Пит поднимает брови, будто впервые слышит. Ну врать-то и притворяться он мастер. Видела сегодня.
– Правда? Вообще-то он всегда вас любил, тебя и твою сестру. Наверное, он предпочел бы иметь дочь вместо своры мальчишек.
Мысль о том, что в доме Пита когда-то заходила речь обо мне, за столом, а может, у пекарской печи, совершенно меня огорошила. Во всяком случае, это явно случалось не при матери.
– В детстве он был знаком с твоей мамой.
Вот так раз! Еще одна новость. Похоже на правду.
– А… да. Она выросла в городе, – отвечаю я.
Не могу же я сказать, что мама никогда не упоминала об отце Пита иначе как о пекаре, когда хвалила его хлеб.
Мы подходим к моей двери, и я возвращаю Питу пиджак.
– Пока. Утром увидимся.
– До завтра, – отвечает он и идет дальше по коридору.
Когда я открываю дверь, рыжеволосая девушка подбирает с пола мои ботинки и трико, где я их бросила перед душем. Я хочу извиниться за то, что, возможно, навлекла на нее неприятности, потом вспоминаю, что могу обращаться к ней только с приказом.
– О, прости, – говорю я. – Их следовало отнести Цинне. Прошу прощения, ты не могла бы сделать это за меня?
Избегая моего взгляда, девушка коротко кивает и направляется к двери.
Я старалась, чтобы в моих словах прозвучало сожаление о том, как глупо повела себя во время обеда, но понимаю, что сожалею о гораздо большем. Мне стыдно, что я даже не пыталась помочь ей в лесу, позволив Капитолию искалечить ее и убить парня.

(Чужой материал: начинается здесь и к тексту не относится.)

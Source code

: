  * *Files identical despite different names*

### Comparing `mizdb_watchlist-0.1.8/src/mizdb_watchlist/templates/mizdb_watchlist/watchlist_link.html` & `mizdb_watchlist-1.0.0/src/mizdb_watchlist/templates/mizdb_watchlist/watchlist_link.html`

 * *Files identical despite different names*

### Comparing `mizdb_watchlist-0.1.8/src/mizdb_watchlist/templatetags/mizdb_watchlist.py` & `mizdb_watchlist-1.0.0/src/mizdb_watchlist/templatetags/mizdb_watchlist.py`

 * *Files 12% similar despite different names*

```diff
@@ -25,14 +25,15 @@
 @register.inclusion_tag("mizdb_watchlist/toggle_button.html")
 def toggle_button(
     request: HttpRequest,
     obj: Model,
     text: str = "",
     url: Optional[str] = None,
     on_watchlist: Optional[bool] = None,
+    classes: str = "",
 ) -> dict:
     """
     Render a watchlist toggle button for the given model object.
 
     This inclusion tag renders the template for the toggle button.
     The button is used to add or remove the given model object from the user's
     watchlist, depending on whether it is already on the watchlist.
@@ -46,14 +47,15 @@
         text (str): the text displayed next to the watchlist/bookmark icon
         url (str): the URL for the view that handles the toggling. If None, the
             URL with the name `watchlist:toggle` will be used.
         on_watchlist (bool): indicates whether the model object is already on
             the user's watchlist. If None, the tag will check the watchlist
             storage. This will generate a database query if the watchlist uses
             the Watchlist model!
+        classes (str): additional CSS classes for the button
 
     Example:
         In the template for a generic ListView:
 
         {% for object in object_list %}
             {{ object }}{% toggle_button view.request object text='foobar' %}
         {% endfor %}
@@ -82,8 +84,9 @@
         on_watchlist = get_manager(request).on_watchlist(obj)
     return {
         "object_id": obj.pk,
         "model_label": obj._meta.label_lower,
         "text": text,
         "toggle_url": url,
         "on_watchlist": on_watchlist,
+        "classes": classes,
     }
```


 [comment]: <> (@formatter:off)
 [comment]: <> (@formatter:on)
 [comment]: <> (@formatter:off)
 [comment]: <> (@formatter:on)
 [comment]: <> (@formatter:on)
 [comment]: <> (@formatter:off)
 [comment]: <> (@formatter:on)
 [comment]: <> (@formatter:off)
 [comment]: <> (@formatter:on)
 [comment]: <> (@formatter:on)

Точно смотрела Игры по телевизору.
Я сбрасываю туфли и забираюсь в кровать прямо в одежде. Дрожь не проходит. Возможно, она меня и не помнит. Нет, зачем себя обманывать. Нельзя забыть того, кто был твоей последней надеждой. Я натягиваю одеяло на голову, надеясь спрятаться от взгляда рыжеволосой немой девушки, взгляда, проникающего сквозь двери и стены.
Будет ли она рада видеть, как я умираю?